[[ Exercise data, beginning ]]
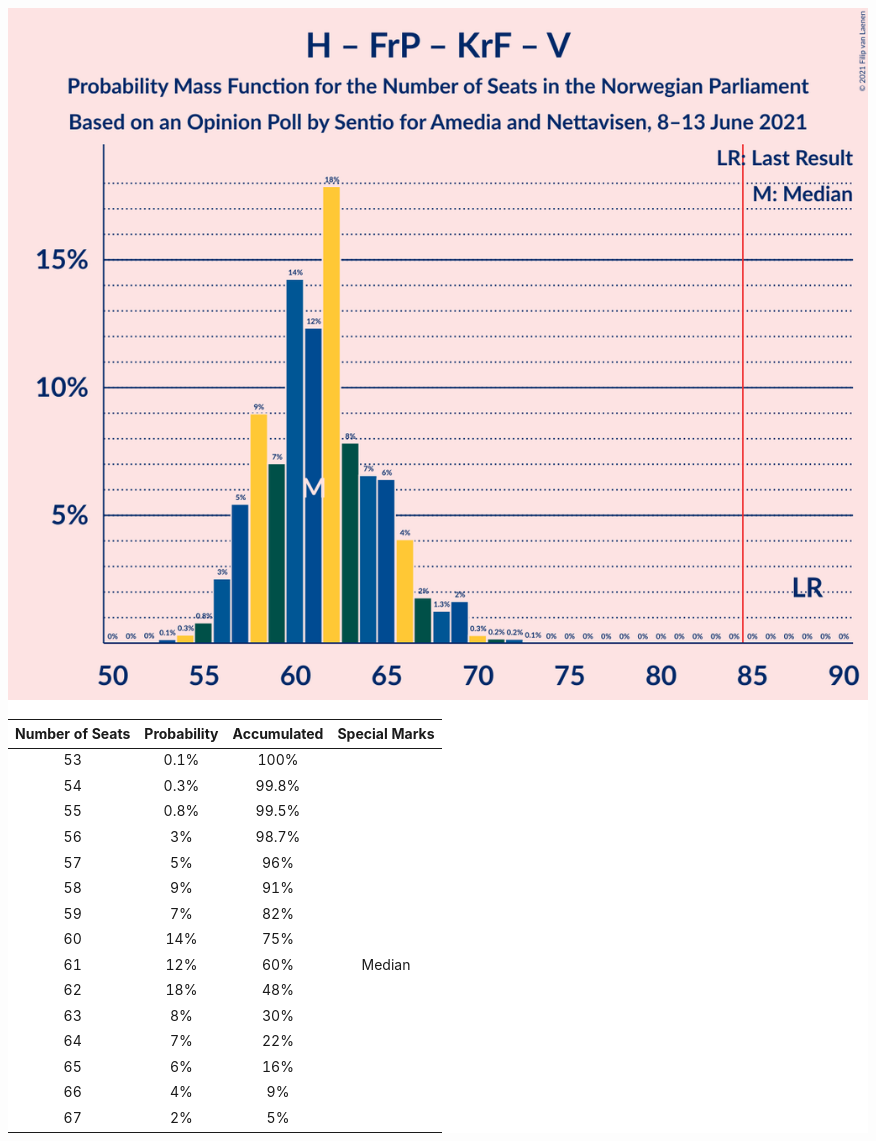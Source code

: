 ![Graph with seats probability mass function not yet produced](2021-06-13-Sentio-coalitions-seats-pmf-h–frp–krf–v.png "Seats Probability Mass Function")

| Number of Seats | Probability | Accumulated | Special Marks |
|:---------------:|:-----------:|:-----------:|:-------------:|
| 53 | 0.1% | 100% |  |
| 54 | 0.3% | 99.8% |  |
| 55 | 0.8% | 99.5% |  |
| 56 | 3% | 98.7% |  |
| 57 | 5% | 96% |  |
| 58 | 9% | 91% |  |
| 59 | 7% | 82% |  |
| 60 | 14% | 75% |  |
| 61 | 12% | 60% | Median |
| 62 | 18% | 48% |  |
| 63 | 8% | 30% |  |
| 64 | 7% | 22% |  |
| 65 | 6% | 16% |  |
| 66 | 4% | 9% |  |
| 67 | 2% | 5% |  |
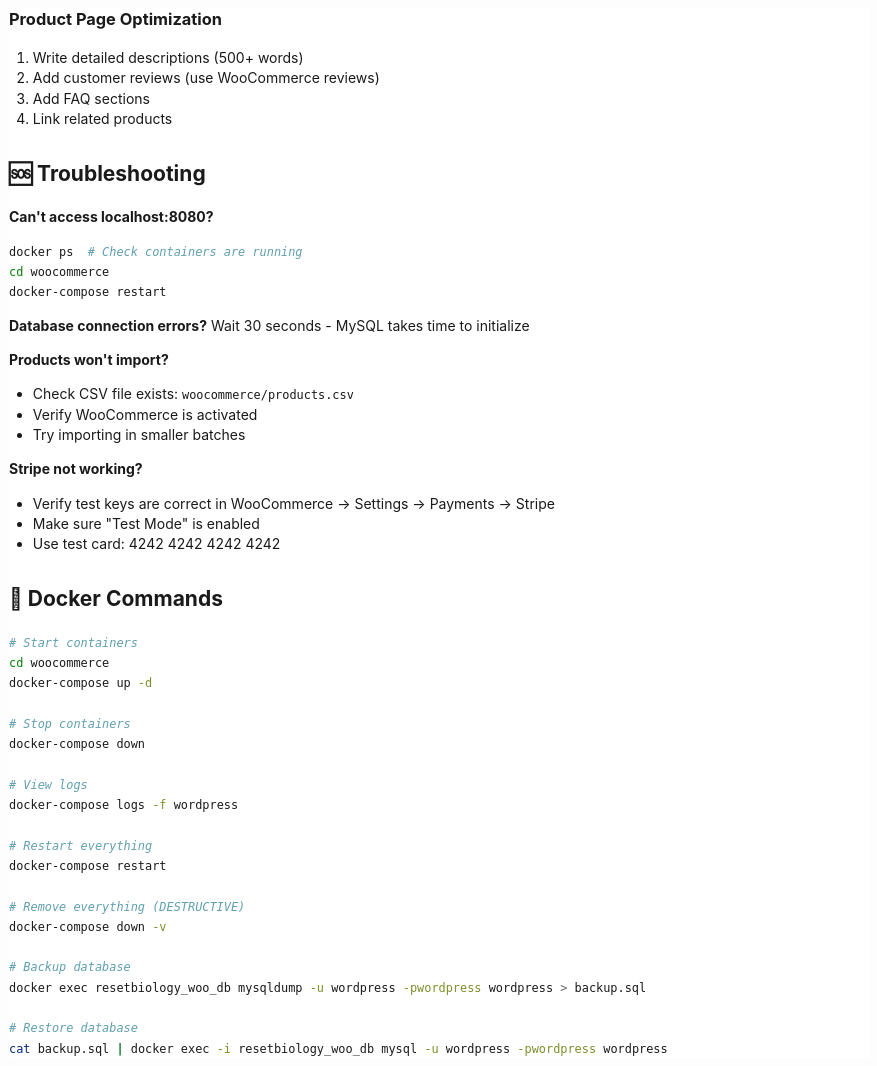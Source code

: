 ### Product Page Optimization
1. Write detailed descriptions (500+ words)
2. Add customer reviews (use WooCommerce reviews)
3. Add FAQ sections
4. Link related products

## 🆘 Troubleshooting

**Can't access localhost:8080?**
```bash
docker ps  # Check containers are running
cd woocommerce
docker-compose restart
```

**Database connection errors?**
Wait 30 seconds - MySQL takes time to initialize

**Products won't import?**
- Check CSV file exists: `woocommerce/products.csv`
- Verify WooCommerce is activated
- Try importing in smaller batches

**Stripe not working?**
- Verify test keys are correct in WooCommerce → Settings → Payments → Stripe
- Make sure "Test Mode" is enabled
- Use test card: 4242 4242 4242 4242

## 📝 Docker Commands

```bash
# Start containers
cd woocommerce
docker-compose up -d

# Stop containers
docker-compose down

# View logs
docker-compose logs -f wordpress

# Restart everything
docker-compose restart

# Remove everything (DESTRUCTIVE)
docker-compose down -v

# Backup database
docker exec resetbiology_woo_db mysqldump -u wordpress -pwordpress wordpress > backup.sql

# Restore database
cat backup.sql | docker exec -i resetbiology_woo_db mysql -u wordpress -pwordpress wordpress
```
[[ Exercise data, end ]]
Quote the data above in full, leaving out the pictures it holds.

▶ **Written solution**
Source code

: ![Graph with seats probability mass function not yet produced](2021-06-13-Sentio-coalitions-seats-pmf-h–frp–krf–v.png "Seats Probability Mass Function")

| Number of Seats | Probability | Accumulated | Special Marks |
|:---------------:|:-----------:|:-----------:|:-------------:|
| 53 | 0.1% | 100% |  |
| 54 | 0.3% | 99.8% |  |
| 55 | 0.8% | 99.5% |  |
| 56 | 3% | 98.7% |  |
| 57 | 5% | 96% |  |
| 58 | 9% | 91% |  |
| 59 | 7% | 82% |  |
| 60 | 14% | 75% |  |
| 61 | 12% | 60% | Median |
| 62 | 18% | 48% |  |
| 63 | 8% | 30% |  |
| 64 | 7% | 22% |  |
| 65 | 6% | 16% |  |
| 66 | 4% | 9% |  |
| 67 | 2% | 5% |  |
Source code

: ### Product Page Optimization
1. Write detailed descriptions (500+ words)
2. Add customer reviews (use WooCommerce reviews)
3. Add FAQ sections
4. Link related products

## 🆘 Troubleshooting

**Can't access localhost:8080?**
```bash
docker ps  # Check containers are running
cd woocommerce
docker-compose restart
```

**Database connection errors?**
Wait 30 seconds - MySQL takes time to initialize

**Products won't import?**
- Check CSV file exists: `woocommerce/products.csv`
- Verify WooCommerce is activated
- Try importing in smaller batches

**Stripe not working?**
- Verify test keys are correct in WooCommerce → Settings → Payments → Stripe
- Make sure "Test Mode" is enabled
- Use test card: 4242 4242 4242 4242

## 📝 Docker Commands

```bash
# Start containers
cd woocommerce
docker-compose up -d

# Stop containers
docker-compose down

# View logs
docker-compose logs -f wordpress

# Restart everything
docker-compose restart

# Remove everything (DESTRUCTIVE)
docker-compose down -v

# Backup database
docker exec resetbiology_woo_db mysqldump -u wordpress -pwordpress wordpress > backup.sql

# Restore database
cat backup.sql | docker exec -i resetbiology_woo_db mysql -u wordpress -pwordpress wordpress
```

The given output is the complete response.